- [WORK INSTRUCTIONS] Write out each record below exactly, without pictures.

==== THE DATA ====

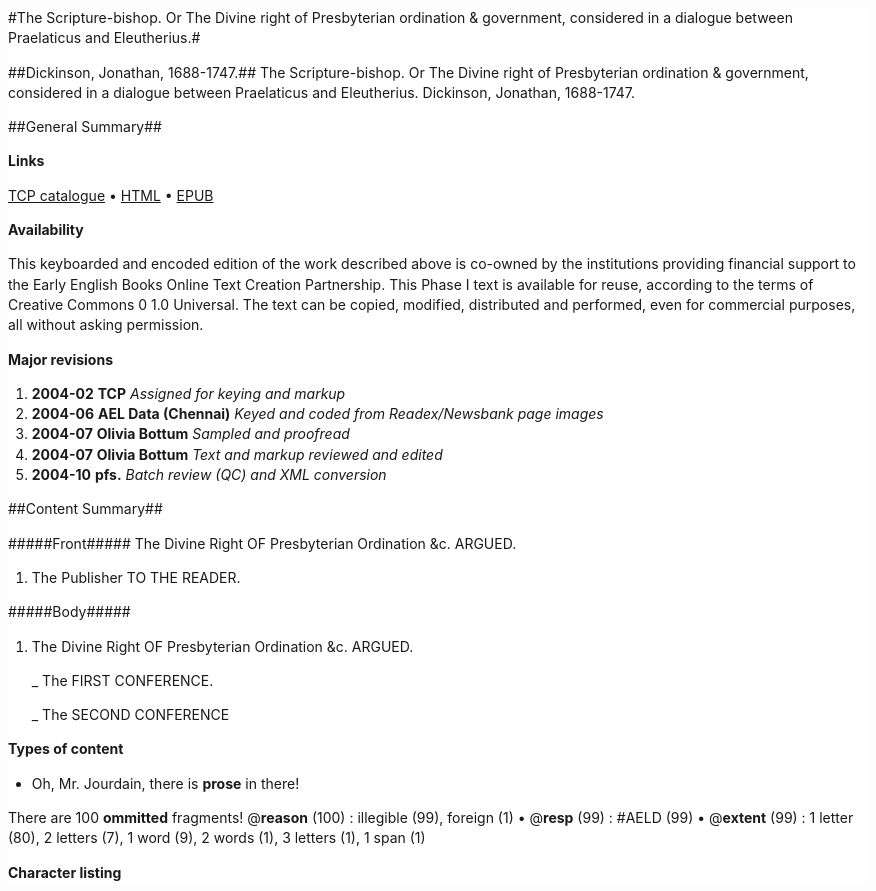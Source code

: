 #The Scripture-bishop. Or The Divine right of Presbyterian ordination & government, considered in a dialogue between Praelaticus and Eleutherius.#

##Dickinson, Jonathan, 1688-1747.##
The Scripture-bishop. Or The Divine right of Presbyterian ordination & government, considered in a dialogue between Praelaticus and Eleutherius.
Dickinson, Jonathan, 1688-1747.

##General Summary##

**Links**

[TCP catalogue](http://www.ota.ox.ac.uk/tcp/)  • 
[HTML](http://tei.it.ox.ac.uk/tcp/Texts-HTML/free/N02/N02943.html)  • 
[EPUB](http://tei.it.ox.ac.uk/tcp/Texts-EPUB/free/N02/N02943.epub)

**Availability**

This keyboarded and encoded edition of the
	       work described above is co-owned by the institutions
	       providing financial support to the Early English Books
	       Online Text Creation Partnership. This Phase I text is
	       available for reuse, according to the terms of Creative
	       Commons 0 1.0 Universal. The text can be copied,
	       modified, distributed and performed, even for
	       commercial purposes, all without asking permission.

**Major revisions**

1. __2004-02__ __TCP__ *Assigned for keying and markup*
1. __2004-06__ __AEL Data (Chennai)__ *Keyed and coded from Readex/Newsbank page images*
1. __2004-07__ __Olivia Bottum__ *Sampled and proofread*
1. __2004-07__ __Olivia Bottum__ *Text and markup reviewed and edited*
1. __2004-10__ __pfs.__ *Batch review (QC) and XML conversion*

##Content Summary##

#####Front#####
The Divine Right OF Presbyterian Ordination &c. ARGUED.
1. The Publisher TO THE READER.

#####Body#####

1. The Divine Right OF Presbyterian Ordination &c. ARGUED.

    _ The FIRST CONFERENCE.

    _ The SECOND CONFERENCE

**Types of content**

  * Oh, Mr. Jourdain, there is **prose** in there!

There are 100 **ommitted** fragments! 
 @__reason__ (100) : illegible (99), foreign (1)  •  @__resp__ (99) : #AELD (99)  •  @__extent__ (99) : 1 letter (80), 2 letters (7), 1 word (9), 2 words (1), 3 letters (1), 1 span (1)

**Character listing**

====

- [TASK OUTPUT]
Source code

: #The Scripture-bishop. Or The Divine right of Presbyterian ordination & government, considered in a dialogue between Praelaticus and Eleutherius.#

##Dickinson, Jonathan, 1688-1747.##
The Scripture-bishop. Or The Divine right of Presbyterian ordination & government, considered in a dialogue between Praelaticus and Eleutherius.
Dickinson, Jonathan, 1688-1747.

##General Summary##

**Links**

[TCP catalogue](http://www.ota.ox.ac.uk/tcp/)  • 
[HTML](http://tei.it.ox.ac.uk/tcp/Texts-HTML/free/N02/N02943.html)  • 
[EPUB](http://tei.it.ox.ac.uk/tcp/Texts-EPUB/free/N02/N02943.epub)

**Availability**

This keyboarded and encoded edition of the
	       work described above is co-owned by the institutions
	       providing financial support to the Early English Books
	       Online Text Creation Partnership. This Phase I text is
	       available for reuse, according to the terms of Creative
	       Commons 0 1.0 Universal. The text can be copied,
	       modified, distributed and performed, even for
	       commercial purposes, all without asking permission.

**Major revisions**

1. __2004-02__ __TCP__ *Assigned for keying and markup*
1. __2004-06__ __AEL Data (Chennai)__ *Keyed and coded from Readex/Newsbank page images*
1. __2004-07__ __Olivia Bottum__ *Sampled and proofread*
1. __2004-07__ __Olivia Bottum__ *Text and markup reviewed and edited*
1. __2004-10__ __pfs.__ *Batch review (QC) and XML conversion*

##Content Summary##

#####Front#####
The Divine Right OF Presbyterian Ordination &c. ARGUED.
1. The Publisher TO THE READER.

#####Body#####

1. The Divine Right OF Presbyterian Ordination &c. ARGUED.

    _ The FIRST CONFERENCE.

    _ The SECOND CONFERENCE

**Types of content**

  * Oh, Mr. Jourdain, there is **prose** in there!

There are 100 **ommitted** fragments! 
 @__reason__ (100) : illegible (99), foreign (1)  •  @__resp__ (99) : #AELD (99)  •  @__extent__ (99) : 1 letter (80), 2 letters (7), 1 word (9), 2 words (1), 3 letters (1), 1 span (1)

**Character listing**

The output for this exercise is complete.